La stagione 2021 della Cup Series inizia con una Daytona500 simile a quella del 2020, un inizio breve ma intenso, poi la delusione per l’arrivo della pioggia, le consuete polemiche e infine una chiusura ritardata il giorno successivo, stavolta soltanto per una ventina di minuti. A vincere è stato Michael McDowell, non un carneade, non uno sconosciuto, ma il classico esempio di colui che fa una vita da mediano. Una carriera iniziata in team derelitti ad infilare DNQ in successione, poi la maturità con il Front Row Motorsports, una famiglia che l’ha portato a numerosi risultati di prestigio sugli superspeedway già prima di questo incredibile successo.

La gara

La 63esima edizione della Daytona500 è probabilmente una delle più attese degli ultimi anni. Gli ingredienti per una gara spettacolare e da one for the ages ci sono tutti. Primo fra tutti Denny Hamlin va alla caccia della terza vittoria consecutiva (nessuno nella storia ci è riuscito) e la quarta complessiva, ovvero quante Cale Yarborough e meno soltanto di Richard Petty che è arrivato a quota sette. Inoltre lo stesso Hamlin con Michael Jordan potrebbe vincere al debutto con il 23XI Racing, dato che la #23 di Bubba Wallace va molto veloce.
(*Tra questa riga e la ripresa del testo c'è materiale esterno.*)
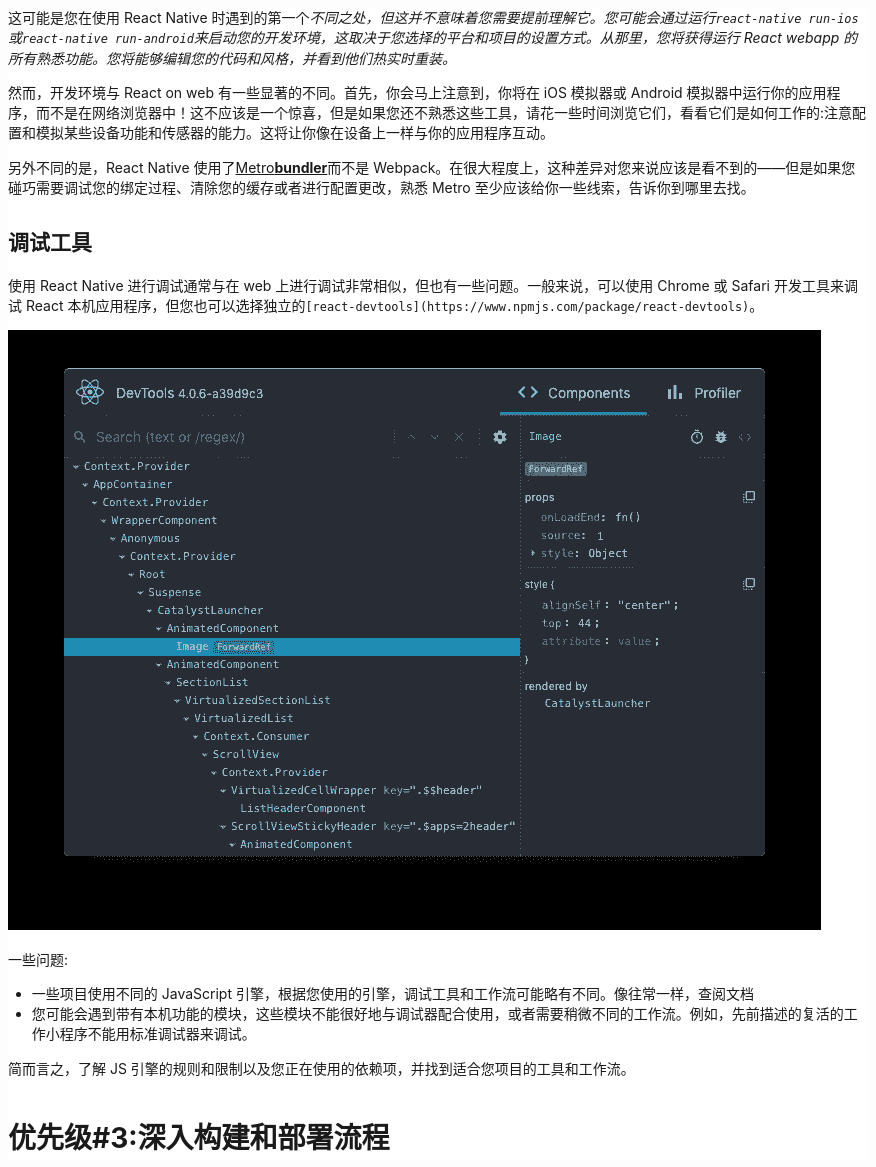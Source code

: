 这可能是您在使用 React Native 时遇到的第一个*不同之处，但这并不意味着您需要提前理解它。您可能会通过运行`react-native run-ios`或`react-native run-android`来启动您的开发环境，这取决于您选择的平台和项目的设置方式。从那里，您将获得运行 React webapp 的所有熟悉功能。您将能够编辑您的代码和风格，并看到他们热实时重装。*

然而，开发环境与 React on web 有一些显著的不同。首先，你会马上注意到，你将在 iOS 模拟器或 Android 模拟器中运行你的应用程序，而不是在网络浏览器中！这不应该是一个惊喜，但是如果您还不熟悉这些工具，请花一些时间浏览它们，看看它们是如何工作的:注意配置和模拟某些设备功能和传感器的能力。这将让你像在设备上一样与你的应用程序互动。

另外不同的是，React Native 使用了[Metro**bundler**](https://facebook.github.io/metro/)而不是 Webpack。在很大程度上，这种差异对您来说应该是看不到的——但是如果您碰巧需要调试您的绑定过程、清除您的缓存或者进行配置更改，熟悉 Metro 至少应该给你一些线索，告诉你到哪里去找。

## **调试工具**

使用 React Native 进行调试通常与在 web 上进行调试非常相似，但也有一些问题。一般来说，可以使用 Chrome 或 Safari 开发工具来调试 React 本机应用程序，但您也可以选择独立的`[react-devtools](https://www.npmjs.com/package/react-devtools)`。

![](img/186b82c6e65ee39fb76b3c8b5f22e3bc.png)

一些问题:

*   一些项目使用不同的 JavaScript 引擎，根据您使用的引擎，调试工具和工作流可能略有不同。像往常一样，查阅文档
*   您可能会遇到带有本机功能的模块，这些模块不能很好地与调试器配合使用，或者需要稍微不同的工作流。例如，先前描述的复活的工作小程序不能用标准调试器来调试。

简而言之，了解 JS 引擎的规则和限制以及您正在使用的依赖项，并找到适合您项目的工具和工作流。

# 优先级#3:深入构建和部署流程
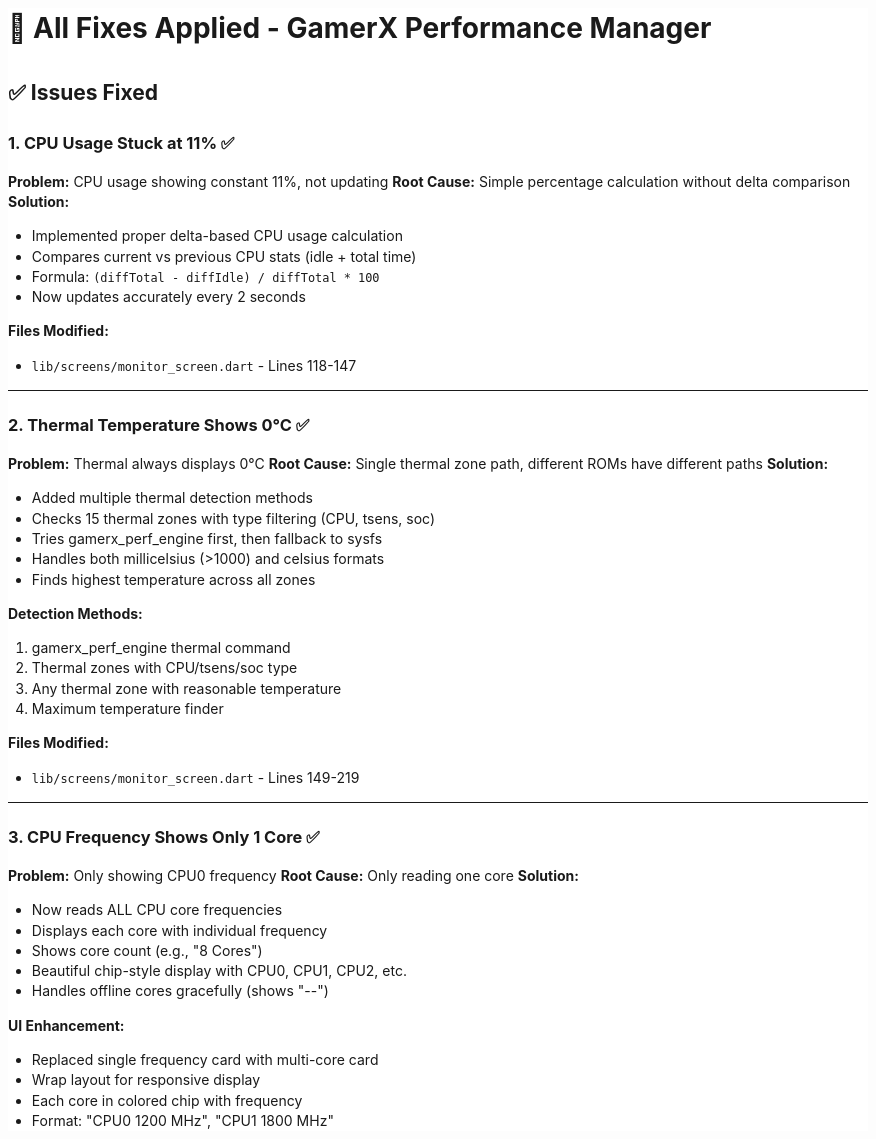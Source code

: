 # 🔧 All Fixes Applied - GamerX Performance Manager

## ✅ Issues Fixed

### 1. **CPU Usage Stuck at 11%** ✅
**Problem:** CPU usage showing constant 11%, not updating
**Root Cause:** Simple percentage calculation without delta comparison
**Solution:** 
- Implemented proper delta-based CPU usage calculation
- Compares current vs previous CPU stats (idle + total time)
- Formula: `(diffTotal - diffIdle) / diffTotal * 100`
- Now updates accurately every 2 seconds

**Files Modified:**
- `lib/screens/monitor_screen.dart` - Lines 118-147

---

### 2. **Thermal Temperature Shows 0°C** ✅
**Problem:** Thermal always displays 0°C
**Root Cause:** Single thermal zone path, different ROMs have different paths
**Solution:**
- Added multiple thermal detection methods
- Checks 15 thermal zones with type filtering (CPU, tsens, soc)
- Tries gamerx_perf_engine first, then fallback to sysfs
- Handles both millicelsius (>1000) and celsius formats
- Finds highest temperature across all zones

**Detection Methods:**
1. gamerx_perf_engine thermal command
2. Thermal zones with CPU/tsens/soc type
3. Any thermal zone with reasonable temperature
4. Maximum temperature finder

**Files Modified:**
- `lib/screens/monitor_screen.dart` - Lines 149-219

---

### 3. **CPU Frequency Shows Only 1 Core** ✅
**Problem:** Only showing CPU0 frequency
**Root Cause:** Only reading one core
**Solution:**
- Now reads ALL CPU core frequencies
- Displays each core with individual frequency
- Shows core count (e.g., "8 Cores")
- Beautiful chip-style display with CPU0, CPU1, CPU2, etc.
- Handles offline cores gracefully (shows "--")

**UI Enhancement:**
- Replaced single frequency card with multi-core card
- Wrap layout for responsive display
- Each core in colored chip with frequency
- Format: "CPU0 1200 MHz", "CPU1 1800 MHz"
Ad impedire ciò ci sono praticamente una dozzina di altri favoriti e un’altra dozzina di outsider, dato che i Duel anziché dare informazioni rassicuranti hanno fornito ulteriori nomi alla lista dei papabili. Lunga è anche la lista dei piloti che sono costretti a partire dal fondo dopo i problemi della settimana: Keselowski, Briscoe, Grala, Byron (che perde così la prima fila), Alfredo, Custer, Chastain per gli incidenti nei Duel, Truex per aver sostituito il radiatore dell’olio, Jones per cambio motore e infine Bubba Wallace per aver fallito per due volte i controlli tecnici.

C’è incertezza anche perché in vista di questa Daytona500 i piloti sono scesi poco in pista, un’ora mercoledì per testare soprattutto la qualifica nelle FP1, un giro lanciato nelle prove cronometrate, 60 giri nei Duel e infine appena 2’57” nelle FP2 del sabato prima che queste e le FP3 venissero cancellate per la pioggia. E il cielo è grigio anche la domenica e le precipitazioni si stanno avvicinando alla pista.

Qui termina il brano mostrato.